Preschool Programme

Our Preschool Program (1 to 5 years) focuses on the holistic development of our children. In a supportive and enriching environment, our skillful teachers facilitate learning through play-based inquiry.

Children are naturally curious. They want to know how things work and why things happen. Young children try to understand the world around them by exploring through their senses, seeing, hearing, touching, tasting, and smelling. They naturally think like a scientist as they try to understand the world around them. We help support their scientific thinking and explorations by integrating child-led investigations and inquiry learning into our curriculum. Inquiry learning invites children to learn through investigating questions and problem-solving. Inquiry learning is child-led investigations.

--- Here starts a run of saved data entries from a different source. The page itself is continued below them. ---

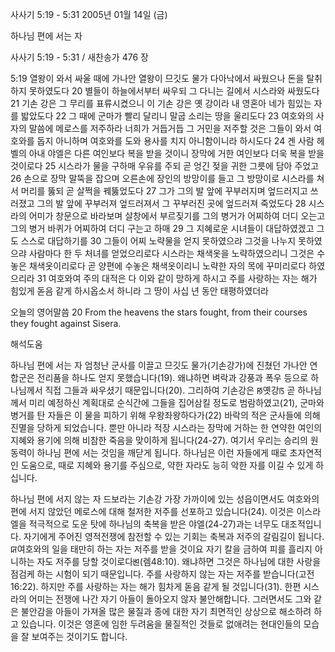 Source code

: 사사기 5:19 - 5:31 
2005년 01월 14일 (금)

하나님 편에 서는 자



사사기 5:19 - 5:31 / 새찬송가 476 장


5:19 열왕이 와서 싸울 때에 가나안 열왕이 므깃도 물가 다아낙에서 싸웠으나 돈을 탈취하지 못하였도다 20 별들이 하늘에서부터 싸우되 그 다니는 길에서 시스라와 싸웠도다 21 기손 강은 그 무리를 표류시켰으니 이 기손 강은 옛 강이라 내 영혼아 네가 힘있는 자를 밟았도다 22 그 때에 군마가 빨리 달리니 말굽 소리는 땅을 울리도다 23 여호와의 사자의 말씀에 메로스를 저주하라 너희가 거듭거듭 그 거민을 저주할 것은 그들이 와서 여호와를 돕지 아니하며 여호와를 도와 용사를 치지 아니함이니라 하시도다 24 겐 사람 헤벨의 아내 야엘은 다른 여인보다 복을 받을 것이니 장막에 거한 여인보다 더욱 복을 받을 것이로다 25 시스라가 물을 구하매 우유를 주되 곧 엉긴 젖을 귀한 그릇에 담아 주었고 26 손으로 장막 말뚝을 잡으며 오른손에 장인의 방망이를 들고 그 방망이로 시스라를 쳐서 머리를 뚫되 곧 살쩍을 꿰뚫었도다 27 그가 그의 발 앞에 꾸부러지며 엎드러지고 쓰러졌고 그의 발 앞에 꾸부러져 엎드러져서 그 꾸부러진 곳에 엎드러져 죽었도다 28 시스라의 어미가 창문으로 바라보며 살창에서 부르짖기를 그의 병거가 어찌하여 더디 오는고 그의 병거 바퀴가 어찌하여 더디 구는고 하매 29 그 지혜로운 시녀들이 대답하였겠고 그도 스스로 대답하기를 30 그들이 어찌 노략물을 얻지 못하였으랴 그것을 나누지 못하였으랴 사람마다 한 두 처녀를 얻었으리로다 시스라는 채색옷을 노략하였으리니 그것은 수놓은 채색옷이리로다 곧 양편에 수놓은 채색옷이리니 노략한 자의 목에 꾸미리로다 하였으리라 31 여호와여 주의 대적은 다 이와 같이 망하게 하시고 주를 사랑하는 자는 해가 힘있게 돋음 같게 하시옵소서 하니라 그 땅이 사십 년 동안 태평하였더라

오늘의 영어말씀
20 From the heavens the stars fought, from their courses they fought against Sisera.

해석도움





하나님 편에 서는 자
엄청난 군사를 이끌고 므깃도 물가(기손강가)에 진쳤던 가나안 연합군은 전리품을 하나도 얻지 못했습니다(19). 왜냐하면 벼락과 강풍과 폭우 등으로 하나님께서 직접 그들과 싸우셨기 때문입니다(20). 그리하여 기손강은 ꡐ옛강ꡑ 곧 하나님께서 미리 예정하신 계획대로 순식간에 그들을 집어삼킬 정도로 범람하였고(21), 군마와 병거를 탄 자들은 이 물을 피하기 위해 우왕좌왕하다가(22) 바락의 적은 군사들에 의해 진멸을 당하게 되었습니다. 뿐만 아니라 적장 시스라는 장막에 거하는 한 연약한 여인의 지혜와 용기에 의해 비참한 죽음을 맞이하게 됩니다(24-27). 여기서 우리는 승리의 원동력이 하나님 편에 서는 것임을 깨닫게 됩니다. 하나님은 이런 자들에게 때로 초자연적인 도움으로, 때로 지혜와 용기를 주심으로, 약한 자라도 능히 악한 자를 이길 수 있게 하십니다.   

하나님 편에 서지 않는 자
드보라는 기손강 가장 가까이에 있는 성읍이면서도 여호와의 편에 서지 않았던 메로스에 대해 철저한 저주를 선포하고 있습니다(24). 이것은 이스라엘을 적극적으로 도운 탓에 하나님의 축복을 받은 야엘(24-27)과는 너무도 대조적입니다. 자기에게 주어진 영적전쟁에 참전할 수 있는 기회는 축복과 저주의 갈림길이 됩니다. ꡒ여호와의 일을 태만히 하는 자는 저주를 받을 것이요 자기 칼을 금하여 피를 흘리지 아니하는 자도 저주를 당할 것이로다ꡓ(렘48:10). 왜냐하면 그것은 하나님에 대한 사랑을 점검케 하는 시험이 되기 때문입니다. 주를 사랑하지 않는 자는 저주를 받습니다(고전16:22). 하지만 주를 사랑하는 자는 해가 힘차게 돋음 같게 될 것입니다(31). 한편 시스라의 어미는 전쟁에 나간 자기 아들이 돌아오지 않자 불안해합니다. 그러면서도 그와 같은 불안감을 아들이 가져올 많은 물질과 종에 대한 자기 최면적인 상상으로 해소하려 하고 있습니다. 이것은 영혼에 임한 두려움을 물질적인 것들로 없애려는 현대인들의 모습을 잘 보여주는 것이기도 합니다.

The DIS Preschool Program is the first step in the internationally-recognized educational framework for young learners; our program has yielded success in different parts of the world.

Class Groupings

DIS Preschool has single-aged groupings for our youngest learners in order to meet their developmental needs regarding the physical setting, learning opportunities, and teaching strategies. The teaching team meets the Bumblebees group (Age 1-2) at age one and spends two years with the students, then moving with them into the Ducklings (Age 2-3) classroom and program.

Multi-age groupings for our three- to five-year-olds (Tigers, Butterflies) provide leadership opportunities for all children, make it easier to differentiate for challenges or early cognitive spikes, facilitate continuous progress at an individual’s pace, benefit from powerful peer modeling, and provide meaningful, engaged learning. Children spend two years with the same teaching team, in the same classroom.

Sensory Play

Sensory activities facilitate exploration and naturally encourage children to use scientific processes while they play, create, investigate and explore. Senses include taste, touch, smell, hearing, sight, balance and body awareness.

When a child is young and still developing, it is important to engage or activate each of the sensory systems so that they can integrate and grow into one cohesive sensory system.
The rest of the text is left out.